**Work instruction:**
Transcribe only the last portion of the material: exactly the lines from the one with "前两个攻击动作在**开始收招" through the end, inclusive.

┌────────

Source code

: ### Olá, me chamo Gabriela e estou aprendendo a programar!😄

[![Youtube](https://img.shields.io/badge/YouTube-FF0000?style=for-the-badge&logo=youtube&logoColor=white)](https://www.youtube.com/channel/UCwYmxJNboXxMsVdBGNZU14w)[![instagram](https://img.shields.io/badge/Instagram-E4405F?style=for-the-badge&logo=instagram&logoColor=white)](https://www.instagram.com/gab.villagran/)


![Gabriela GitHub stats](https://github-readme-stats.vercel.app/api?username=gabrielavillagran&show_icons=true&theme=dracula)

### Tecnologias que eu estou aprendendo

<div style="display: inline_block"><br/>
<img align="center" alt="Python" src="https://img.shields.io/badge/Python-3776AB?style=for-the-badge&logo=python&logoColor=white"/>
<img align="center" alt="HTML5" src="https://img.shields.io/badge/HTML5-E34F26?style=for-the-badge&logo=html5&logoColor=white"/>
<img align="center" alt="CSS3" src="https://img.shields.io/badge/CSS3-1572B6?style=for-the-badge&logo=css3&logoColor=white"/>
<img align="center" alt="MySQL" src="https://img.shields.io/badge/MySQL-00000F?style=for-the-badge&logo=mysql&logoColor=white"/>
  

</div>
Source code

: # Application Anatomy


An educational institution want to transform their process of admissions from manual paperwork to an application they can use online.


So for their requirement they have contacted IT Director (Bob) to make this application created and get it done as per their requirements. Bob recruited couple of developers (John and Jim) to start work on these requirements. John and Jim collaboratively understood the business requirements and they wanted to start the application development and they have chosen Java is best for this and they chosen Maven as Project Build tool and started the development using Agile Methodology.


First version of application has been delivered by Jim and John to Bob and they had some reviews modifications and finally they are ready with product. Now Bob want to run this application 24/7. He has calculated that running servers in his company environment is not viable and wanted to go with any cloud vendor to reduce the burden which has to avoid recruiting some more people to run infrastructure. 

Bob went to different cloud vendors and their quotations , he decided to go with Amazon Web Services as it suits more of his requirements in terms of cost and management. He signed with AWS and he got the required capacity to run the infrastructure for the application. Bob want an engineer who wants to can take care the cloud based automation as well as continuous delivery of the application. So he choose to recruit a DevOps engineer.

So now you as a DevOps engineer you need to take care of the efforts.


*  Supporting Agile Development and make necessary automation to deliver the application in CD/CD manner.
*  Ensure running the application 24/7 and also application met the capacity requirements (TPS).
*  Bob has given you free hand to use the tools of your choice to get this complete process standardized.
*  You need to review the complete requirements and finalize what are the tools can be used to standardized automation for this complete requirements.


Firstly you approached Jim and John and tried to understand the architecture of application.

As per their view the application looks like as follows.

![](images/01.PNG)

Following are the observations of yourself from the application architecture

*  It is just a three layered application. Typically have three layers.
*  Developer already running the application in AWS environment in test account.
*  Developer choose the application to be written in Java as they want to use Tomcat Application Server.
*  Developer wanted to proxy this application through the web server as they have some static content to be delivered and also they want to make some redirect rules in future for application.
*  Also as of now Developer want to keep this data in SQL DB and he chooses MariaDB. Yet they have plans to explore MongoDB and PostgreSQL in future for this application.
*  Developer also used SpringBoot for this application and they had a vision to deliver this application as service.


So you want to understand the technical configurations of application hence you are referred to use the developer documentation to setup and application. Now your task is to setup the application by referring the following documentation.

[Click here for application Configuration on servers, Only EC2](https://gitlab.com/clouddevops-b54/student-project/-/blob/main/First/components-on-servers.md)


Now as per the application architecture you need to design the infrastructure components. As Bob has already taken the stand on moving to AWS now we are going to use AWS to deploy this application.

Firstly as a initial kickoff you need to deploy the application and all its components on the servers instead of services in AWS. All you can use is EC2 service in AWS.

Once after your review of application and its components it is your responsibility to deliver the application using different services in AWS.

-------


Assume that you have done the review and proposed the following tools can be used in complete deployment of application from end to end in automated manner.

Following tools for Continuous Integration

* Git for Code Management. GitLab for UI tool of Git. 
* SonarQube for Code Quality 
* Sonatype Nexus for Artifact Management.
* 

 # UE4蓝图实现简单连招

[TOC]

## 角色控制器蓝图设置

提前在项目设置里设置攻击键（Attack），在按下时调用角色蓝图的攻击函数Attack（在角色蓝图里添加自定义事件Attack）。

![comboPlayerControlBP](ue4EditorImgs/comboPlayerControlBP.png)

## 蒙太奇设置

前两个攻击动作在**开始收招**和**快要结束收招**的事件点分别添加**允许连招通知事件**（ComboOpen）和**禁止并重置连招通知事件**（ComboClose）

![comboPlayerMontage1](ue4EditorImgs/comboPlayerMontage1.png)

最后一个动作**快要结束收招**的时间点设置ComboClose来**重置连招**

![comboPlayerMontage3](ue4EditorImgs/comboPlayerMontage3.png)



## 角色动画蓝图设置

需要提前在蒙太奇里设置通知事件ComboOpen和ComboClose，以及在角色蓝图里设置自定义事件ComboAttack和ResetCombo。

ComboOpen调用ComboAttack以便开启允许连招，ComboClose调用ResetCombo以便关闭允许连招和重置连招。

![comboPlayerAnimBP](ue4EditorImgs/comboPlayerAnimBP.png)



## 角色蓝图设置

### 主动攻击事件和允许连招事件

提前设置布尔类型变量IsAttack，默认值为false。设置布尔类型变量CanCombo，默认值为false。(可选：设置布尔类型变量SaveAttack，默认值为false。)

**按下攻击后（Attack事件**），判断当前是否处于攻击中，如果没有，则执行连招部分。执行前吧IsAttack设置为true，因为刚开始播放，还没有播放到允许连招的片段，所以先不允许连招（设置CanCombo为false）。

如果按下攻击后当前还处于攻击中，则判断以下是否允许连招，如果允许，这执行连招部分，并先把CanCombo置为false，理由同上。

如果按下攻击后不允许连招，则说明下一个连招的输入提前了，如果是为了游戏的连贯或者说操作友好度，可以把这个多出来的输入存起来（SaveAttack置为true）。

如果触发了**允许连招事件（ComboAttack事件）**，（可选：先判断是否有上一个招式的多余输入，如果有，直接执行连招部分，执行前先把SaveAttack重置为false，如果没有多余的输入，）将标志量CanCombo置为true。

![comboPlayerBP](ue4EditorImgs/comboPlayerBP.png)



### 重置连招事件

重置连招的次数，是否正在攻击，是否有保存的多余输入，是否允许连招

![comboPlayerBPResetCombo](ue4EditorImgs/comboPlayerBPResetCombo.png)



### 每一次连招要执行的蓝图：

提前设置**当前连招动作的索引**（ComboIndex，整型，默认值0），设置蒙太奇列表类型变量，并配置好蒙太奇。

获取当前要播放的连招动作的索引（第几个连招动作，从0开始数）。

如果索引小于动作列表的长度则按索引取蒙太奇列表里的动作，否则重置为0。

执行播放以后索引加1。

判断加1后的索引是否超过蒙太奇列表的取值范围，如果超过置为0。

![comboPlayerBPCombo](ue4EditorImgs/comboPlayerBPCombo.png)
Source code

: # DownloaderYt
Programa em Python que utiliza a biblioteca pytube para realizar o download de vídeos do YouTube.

└────────

**Task solution:**
前两个攻击动作在**开始收招**和**快要结束收招**的事件点分别添加**允许连招通知事件**（ComboOpen）和**禁止并重置连招通知事件**（ComboClose）

![comboPlayerMontage1](ue4EditorImgs/comboPlayerMontage1.png)

最后一个动作**快要结束收招**的时间点设置ComboClose来**重置连招**

![comboPlayerMontage3](ue4EditorImgs/comboPlayerMontage3.png)



## 角色动画蓝图设置

需要提前在蒙太奇里设置通知事件ComboOpen和ComboClose，以及在角色蓝图里设置自定义事件ComboAttack和ResetCombo。

ComboOpen调用ComboAttack以便开启允许连招，ComboClose调用ResetCombo以便关闭允许连招和重置连招。

![comboPlayerAnimBP](ue4EditorImgs/comboPlayerAnimBP.png)



## 角色蓝图设置

### 主动攻击事件和允许连招事件

提前设置布尔类型变量IsAttack，默认值为false。设置布尔类型变量CanCombo，默认值为false。(可选：设置布尔类型变量SaveAttack，默认值为false。)

**按下攻击后（Attack事件**），判断当前是否处于攻击中，如果没有，则执行连招部分。执行前吧IsAttack设置为true，因为刚开始播放，还没有播放到允许连招的片段，所以先不允许连招（设置CanCombo为false）。

如果按下攻击后当前还处于攻击中，则判断以下是否允许连招，如果允许，这执行连招部分，并先把CanCombo置为false，理由同上。

如果按下攻击后不允许连招，则说明下一个连招的输入提前了，如果是为了游戏的连贯或者说操作友好度，可以把这个多出来的输入存起来（SaveAttack置为true）。

如果触发了**允许连招事件（ComboAttack事件）**，（可选：先判断是否有上一个招式的多余输入，如果有，直接执行连招部分，执行前先把SaveAttack重置为false，如果没有多余的输入，）将标志量CanCombo置为true。

![comboPlayerBP](ue4EditorImgs/comboPlayerBP.png)



### 重置连招事件

重置连招的次数，是否正在攻击，是否有保存的多余输入，是否允许连招

![comboPlayerBPResetCombo](ue4EditorImgs/comboPlayerBPResetCombo.png)



### 每一次连招要执行的蓝图：

提前设置**当前连招动作的索引**（ComboIndex，整型，默认值0），设置蒙太奇列表类型变量，并配置好蒙太奇。

获取当前要播放的连招动作的索引（第几个连招动作，从0开始数）。

如果索引小于动作列表的长度则按索引取蒙太奇列表里的动作，否则重置为0。

执行播放以后索引加1。

判断加1后的索引是否超过蒙太奇列表的取值范围，如果超过置为0。

![comboPlayerBPCombo](ue4EditorImgs/comboPlayerBPCombo.png)
Source code

: # DownloaderYt
Programa em Python que utiliza a biblioteca pytube para realizar o download de vídeos do YouTube.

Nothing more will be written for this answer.